- Small and medium enterprises eyeing a slice of intra-Africa trade will now have a platform to ease transactions.
- The Africa Continental Free Trade Area (AfCFTA) app will enable the SMEs to sell and buy goods via a cashless and contactless platform under the low duty regime that satisfies the “know-your-customer” requirements at banks and financial institutions.
- AfCFTA trade promotion and programmes director Francis Mangeni said SMEs admitted onto the app will be issued with a mark of identity.
Small and medium enterprises eyeing a slice of intra-Africa trade will now have a platform to ease transactions.
The Africa Continental Free Trade Area (AfCFTA) app will enable the SMEs to sell and buy goods via a cashless and contactless platform under the low duty regime that satisfies the “know-your-customer” requirements at banks and financial institutions.
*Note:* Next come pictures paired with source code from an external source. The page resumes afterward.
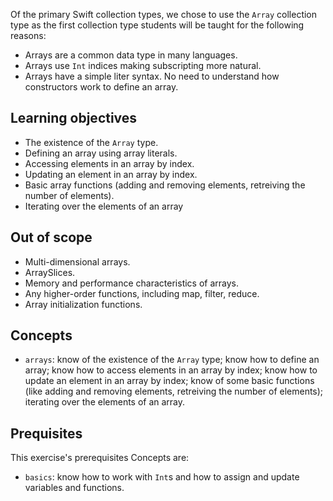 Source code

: Of the primary Swift collection types, we chose to use the `Array` collection type as the first collection type students will be taught for the following reasons:

- Arrays are a common data type in many languages.
- Arrays use `Int` indices making subscripting more natural.
- Arrays have a simple liter syntax. No need to understand how constructors work to define an array.

## Learning objectives

- The existence of the `Array` type.
- Defining an array using array literals.
- Accessing elements in an array by index.
- Updating an element in an array by index.
- Basic array functions (adding and removing elements, retreiving the number of elements).
- Iterating over the elements of an array

## Out of scope

- Multi-dimensional arrays.
- ArraySlices.
- Memory and performance characteristics of arrays.
- Any higher-order functions, including map, filter, reduce.
- Array initialization functions.

## Concepts

- `arrays`: know of the existence of the `Array` type; know how to define an array; know how to access elements in an array by index; know how to update an element in an array by index; know of some basic functions (like adding and removing elements, retreiving the number of elements); iterating over the elements of an array.

## Prequisites

This exercise's prerequisites Concepts are:

- `basics`: know how to work with `Int`s and how to assign and update variables and functions.
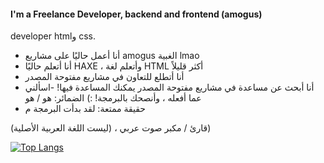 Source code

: #### I'm a Freelance Developer, backend and frontend (**amogus**)
developer htmlو css.

- أنا أعمل حاليًا على مشاريع amogus الغبية lmao
- أنا أتعلم حاليًا HAXE ، وأتعلم لغة HTML أكثر قليلاً
- أنا أتطلع للتعاون في مشاريع مفتوحة المصدر
- أنا أبحث عن مساعدة في مشاريع مفتوحة المصدر يمكنك المساعدة فيها!
-اسألني عما أفعله ، وأنصحك بالبرمجة! :)
الضمائر: هو / هو
- حقيقة ممتعة: لقد بدأت البرمجة م
  
قارئ / مكبر صوت عربي ، (ليست اللغة العربية الأصلية))

[![Top Langs](https://github-readme-stats.vercel.app/api/top-langs/?username=DAF1014&langs_count=8)](https://github.com/anuraghazra/github-readme-stats)

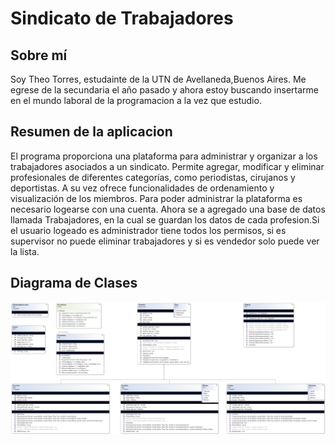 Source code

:# Sindicato de Trabajadores

## Sobre mí
Soy Theo Torres, estudainte de la UTN de Avellaneda,Buenos Aires. Me egrese de la secundaria el año pasado y ahora estoy buscando insertarme en el mundo laboral de la programacion a la vez que estudio.

## Resumen de la aplicacion
El programa proporciona una plataforma para administrar y organizar a los trabajadores asociados a un sindicato. Permite agregar, modificar y eliminar profesionales de diferentes categorías, como periodistas, cirujanos y deportistas. A su vez ofrece funcionalidades de ordenamiento y visualización de los miembros. Para poder administrar la plataforma es necesario logearse con una cuenta.
Ahora se a agregado una base de datos llamada Trabajadores, en la cual se guardan los datos de cada profesion.Si el usuario logeado es administrador tiene todos los permisos, si es supervisor no puede eliminar trabajadores y si es vendedor solo puede ver la lista.

## Diagrama de Clases
![diagramaClases](TorresCarmona.Theo/diagramaClases.png)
AfCFTA trade promotion and programmes director Francis Mangeni said SMEs admitted onto the app will be issued with a mark of identity.
“It is true that Africa has seen a number of trade agreements at regional level, but AfCFTA is different because it is being set up to fulfil aspirations of a truly single market that competes for the biggest of global opportunities,” he said.
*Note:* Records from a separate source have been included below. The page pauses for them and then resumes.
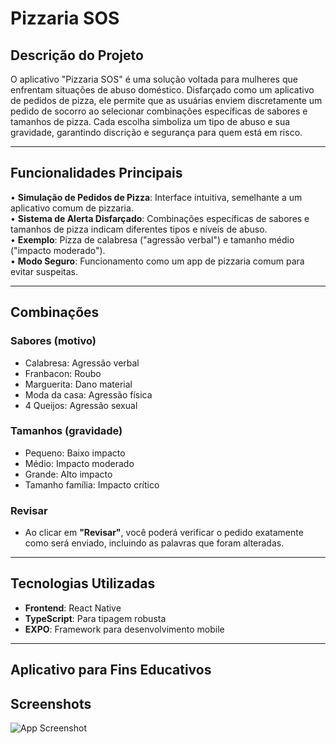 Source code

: # Pizzaria SOS

## Descrição do Projeto
O aplicativo "Pizzaria SOS" é uma solução voltada para mulheres que enfrentam situações de abuso doméstico. Disfarçado como um aplicativo de pedidos de pizza, ele permite que as usuárias enviem discretamente um pedido de socorro ao selecionar combinações específicas de sabores e tamanhos de pizza. Cada escolha simboliza um tipo de abuso e sua gravidade, garantindo discrição e segurança para quem está em risco.

---

## Funcionalidades Principais
• **Simulação de Pedidos de Pizza**: Interface intuitiva, semelhante a um aplicativo comum de pizzaria. \
• **Sistema de Alerta Disfarçado**: Combinações específicas de sabores e tamanhos de pizza indicam diferentes tipos e níveis de abuso. \
• **Exemplo**: Pizza de calabresa ("agressão verbal") e tamanho médio ("impacto moderado"). \
• **Modo Seguro**: Funcionamento como um app de pizzaria comum para evitar suspeitas.

---

## Combinações

### Sabores (motivo)
- Calabresa: Agressão verbal  
- Franbacon: Roubo  
- Marguerita: Dano material  
- Moda da casa: Agressão física  
- 4 Queijos: Agressão sexual  

### Tamanhos (gravidade)
- Pequeno: Baixo impacto  
- Médio: Impacto moderado  
- Grande: Alto impacto  
- Tamanho família: Impacto crítico  

### Revisar

- Ao clicar em **"Revisar"**, você poderá verificar o pedido exatamente como será enviado, incluindo as palavras que foram alteradas.

---

## Tecnologias Utilizadas
- **Frontend**: React Native  
- **TypeScript**: Para tipagem robusta  
- **EXPO**: Framework para desenvolvimento mobile  

---

## Aplicativo para Fins Educativos


## Screenshots

![App Screenshot](https://drive.google.com/u/0/drive-viewer/AKGpihaWKo-sQP-RNMPV3hqjW8atai24jxo-Ymwf9wdyXyM67V-2rNWZfiKuzU74VEpg11MZe8RmzoMBT2WAWJHdCBXHcoeo5zkAXw=s1600-rw-v1)
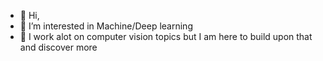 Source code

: - 👋 Hi,
- 👀 I’m interested in Machine/Deep learning
- 🌱 I work alot on computer vision topics but I am here to build upon that and discover more

<!---
G0rg0ne/G0rg0ne is a ✨ special ✨ repository because its `README.md` (this file) appears on your GitHub profile.
You can click the Preview link to take a look at your changes.
--->
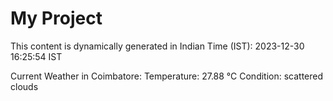 # My Project

This content is dynamically generated in Indian Time (IST): 2023-12-30 16:25:54 IST


Current Weather in Coimbatore:
Temperature: 27.88 °C
Condition: scattered clouds
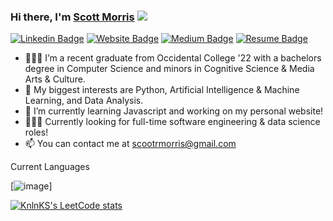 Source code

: ### Hi there, I'm <a href="https://scottmorris.dev" target="_blank">Scott Morris</a>  ![](https://visitor-badge.glitch.me/badge?page_id=scottdmorris.visitor-badge)

[![Linkedin Badge](https://img.shields.io/badge/-LinkedIn-0e76a8?style=flat-square&logo=Linkedin&logoColor=white)](https://www.linkedin.com/in/scottdmorris/)
[![Website Badge](https://img.shields.io/badge/Website-3b5998?style=flat-square&logo=google-chrome&logoColor=white)](https://scottmorris.dev)
[![Medium Badge](https://img.shields.io/badge/medium-%2312100E.svg?&style=for-square&logo=medium&logoColor=white)](https://medium.com/@scootr)
[![Resume Badge](https://img.shields.io/badge/Website-3b5998?style=flat-square&logo=google-chrome&logoColor=white)]([https://scottmorris.dev](https://docs.google.com/document/d/12fonv-q24lNFVaMC_Fcpu3_C2GcgSWYO3XRR-tr0-gE/edit?usp=sharing))


- 👨🏽‍🎓  I’m a recent graduate from Occidental College '22 with a bachelors degree in Computer Science and minors in Cognitive Science & Media Arts & Culture.
- 👀  My biggest interests are Python, Artificial Intelligence & Machine Learning, and Data Analysis. 
- 🌱  I’m currently learning Javascript and working on my personal website!
- 👨🏽‍💻  Currently looking for full-time software engineering & data science roles!
- 📫  You can contact me at scootrmorris@gmail.com

Current Languages

[![image]("https://img.shields.io/badge/Python-FFD43B?style=for-the-badge&logo=python&logoColor=blue")]

[![KnlnKS's LeetCode stats](https://leetcode-stats-six.vercel.app/?username=scootr&theme=dark)](https://github.com/KnlnKS/leetcode-stats)



<!---
scottdmorris/scottdmorris is a ✨ special ✨ repository because its `README.md` (this file) appears on your GitHub profile.
You can click the Preview link to take a look at your changes.
--->
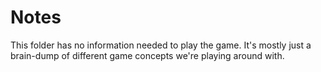 # Notes

This folder has no information needed to play the game. It's mostly just a brain-dump of different game concepts we're playing around with.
Creation of the AfCFTA is aimed at opening the 1.2 billion people market whose launched has been deferred from January 1 to a later date owing to challenges on tariff concessions, rules of origin and trade in services.
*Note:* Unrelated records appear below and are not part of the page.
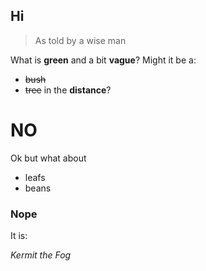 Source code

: ## Hi

> As told by a wise man

What is **green** and a bit **vague**?
Might it be a:
- ~~bush~~ 
- ~~tree~~ in the **distance**?

# NO

Ok but what about
* leafs
* beans

### Nope
It is:

*Kermit the Fog*
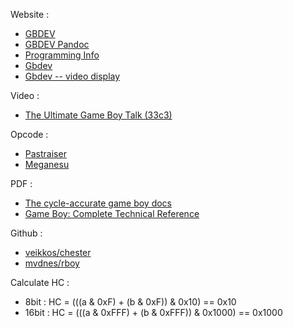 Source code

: 
Website :
- [GBDEV](https://gbdev.io/resources.html#introduction)
- [GBDEV Pandoc](https://gbdev.io/pandocs/)
- [Programming Info](https://fms.komkon.org/GameBoy/Tech/Software.html)
- [Gbdev](https://gbdev.gg8.se/wiki/articles/Interrupts)
- [Gbdev -- video display](https://gbdev.gg8.se/wiki/articles/Video_Display)

Video :
- [The Ultimate Game Boy Talk (33c3)](https://www.youtube.com/watch?v=HyzD8pNlpwI)

Opcode :
- [Pastraiser](https://www.pastraiser.com/cpu/gameboy/gameboy_opcodes.html)
- [Meganesu](https://meganesu.github.io/generate-gb-opcodes/)

PDF : 
- [The cycle-accurate game boy docs](https://github.com/AntonioND/giibiiadvance/blob/master/docs/TCAGBD.pdf)
- [Game Boy: Complete Technical Reference](https://gekkio.fi/files/gb-docs/gbctr.pdf)

Github :
- [veikkos/chester](https://github.com/veikkos/chester)
- [mvdnes/rboy](https://github.com/mvdnes/rboy)


Calculate HC :
- 8bit  : HC = (((a & 0xF) + (b & 0xF)) & 0x10) == 0x10
- 16bit : HC = (((a & 0xFFF) + (b & 0xFFF)) & 0x1000) == 0x1000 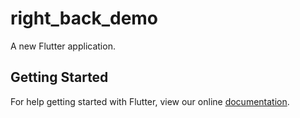 # right_back_demo

A new Flutter application.

## Getting Started

For help getting started with Flutter, view our online
[documentation](https://flutter.io/).
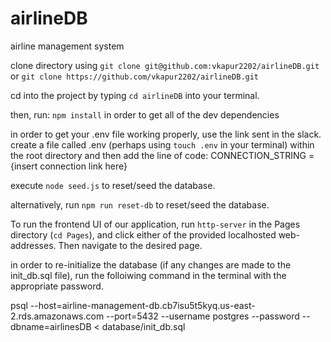 # airlineDB
airline management system

clone directory using 
`git clone git@github.com:vkapur2202/airlineDB.git`
or
`git clone https://github.com/vkapur2202/airlineDB.git`

cd into the project by typing 
`cd airlineDB` 
into your terminal.

then, run:
`npm install`
in order to get all of the dev dependencies

in order to get your .env file working properly, use the link sent in the slack.
create a file called .env (perhaps using `touch .env` in your terminal) within the root directory and then add the line of code:
CONNECTION_STRING = {insert connection link here}

execute `node seed.js` to reset/seed the database.

alternatively, run `npm run reset-db` to reset/seed the database.

To run the frontend UI of our application, run `http-server` in the Pages directory (`cd Pages`), and click either of the provided localhosted web-addresses. Then navigate to the desired page.

in order to re-initialize the database (if any changes are made to the init_db.sql file), run the folloiwing command in the terminal with the appropriate password.

psql --host=airline-management-db.cb7isu5t5kyq.us-east-2.rds.amazonaws.com --port=5432 --username postgres --password --dbname=airlinesDB < database/init_db.sql

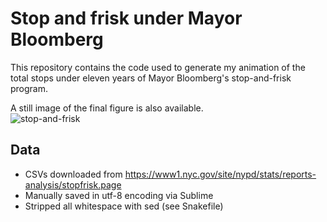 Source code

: 
# Stop and frisk under Mayor Bloomberg

This repository contains the code used to generate my animation of the total
stops under eleven years of Mayor Bloomberg's stop-and-frisk program.

A still image of the final figure is also available.  
![stop-and-frisk](figures/bloomberg_stop_and_frisk.png)

## Data

- CSVs downloaded from https://www1.nyc.gov/site/nypd/stats/reports-analysis/stopfrisk.page
- Manually saved in utf-8 encoding via Sublime
- Stripped all whitespace with sed (see Snakefile)



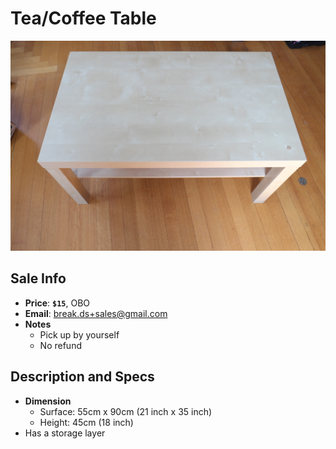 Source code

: # Tea/Coffee Table

![Dining Table](https://github.com/breakds/moving-sales/blob/master/photo/resized/table.JPG)

## Sale Info

* **Price**: **`$15`**, OBO
* **Email**: break.ds+sales@gmail.com
* **Notes** 
  * Pick up by yourself
  * No refund

## Description and Specs

* **Dimension**
  * Surface: 55cm x 90cm (21 inch x 35 inch)
  * Height: 45cm (18 inch)
* Has a storage layer
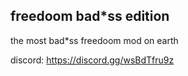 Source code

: ## freedoom bad*ss edition

the most bad*ss freedoom mod on earth

discord: https://discord.gg/wsBdTfru9z
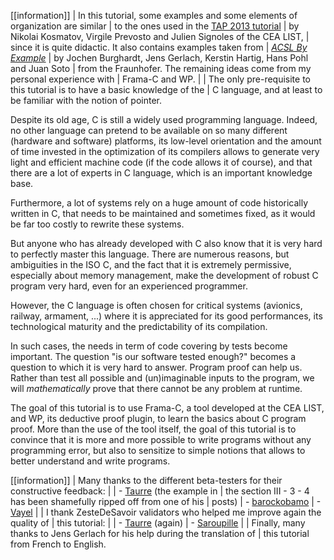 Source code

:[[information]]
| In this tutorial, some examples and some elements of organization are similar
| to the ones used in the [TAP 2013 tutorial](http://www.spacios.eu/TAP2013/keynotes.html)
| by Nikolai Kosmatov, Virgile Prevosto and Julien Signoles of the CEA LIST,
| since it is quite didactic. It also contains examples taken from 
| *[ACSL By Example](https://github.com/fraunhoferfokus/acsl-by-example)* 
| by Jochen Burghardt, Jens Gerlach, Kerstin Hartig, Hans Pohl and Juan Soto 
| from the Fraunhofer. The remaining ideas come from my personal experience with
| Frama-C and WP.
|
| The only pre-requisite to this tutorial is to have a basic knowledge of the
| C language, and at least to be familiar with the notion of pointer.

Despite its old age, C is still a widely used programming language. Indeed,
no other language can pretend to be available on so many different (hardware
and software) platforms, its low-level orientation and the amount of time
invested in the optimization of its compilers allows to generate very light
and efficient machine code (if the code allows it of course), and that there
are a lot of experts in C language, which is an important knowledge base.

Furthermore, a lot of systems rely on a huge amount of code historically
written in C, that needs to be maintained and sometimes fixed, as it would
be far too costly to rewrite these systems.

But anyone who has already developed with C also know that it is very hard
to perfectly master this language. There are numerous reasons, but ambiguities
in the ISO C, and the fact that it is extremely permissive, especially about
memory management, make the development of robust C program very hard, even
for an experienced programmer.

However, the C language is often chosen for critical systems (avionics,
railway, armament, ...) where it is appreciated for its good performances,
its technological maturity and the predictability of its compilation.

In such cases, the needs in term of code covering by tests become important.
The question "is our software tested enough?" becomes a question to which
it is very hard to answer. Program proof can help us. Rather than test all
possible and (un)imaginable inputs to the program, we will *mathematically*
prove that there cannot be any problem at runtime.

The goal of this tutorial is to use Frama-C, a tool developed at the CEA
LIST, and WP, its deductive proof plugin, to learn the basics about C program
proof. More than the use of the tool itself, the goal of this tutorial is
to convince that it is more and more possible to write programs without any
programming error, but also to sensitize to simple notions that allows to
better understand and write programs.

[[information]]
| Many thanks to the different beta-testers for their constructive feedback:
| 
| - [Taurre](https://zestedesavoir.com/membres/voir/Taurre/) (the example in
| the section III - 3 - 4 has been shamefully ripped off from one of his
| posts)
| - [barockobamo](https://zestedesavoir.com/membres/voir/barockobamo/)
| - [Vayel](https://zestedesavoir.com/membres/voir/Vayel/)
|
| I thank ZesteDeSavoir validators who helped me improve again the quality of
| this tutorial:
|
| - [Taurre](https://zestedesavoir.com/membres/voir/Taurre/) (again)
| - [Saroupille](https://zestedesavoir.com/membres/voir/Saroupille/)
|
| Finally, many thanks to Jens Gerlach for his help during the translation of
| this tutorial from French to English.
The Kenya Association of Manufacturers asserts that overlapping membership to regional trade blocs, underdeveloped transport infrastructure (road, rail and air), unfamiliar or different customs and trade procedures and weak value chains also hurt AfCFTAs dreams.
Intra-Africa trade remains low at 15 per cent compared to Europe’s 68 per cent, North America’s 37 per cent and Latin America’s 20 per cent, solely blamed on “national” interests by member States keen on safeguarding their own industries, trade barriers and poor transport and telecommunication connectivity.
Under the AfCFTA, liberalisation of trade is being carried out through regional trading blocs — the East African Community (EAC), Common Market for Eastern and Southern Africa (Comesa), Southern African Development Community (SADC) and the Economic Community of West African States (Ecowas) — which run separate Customs unions.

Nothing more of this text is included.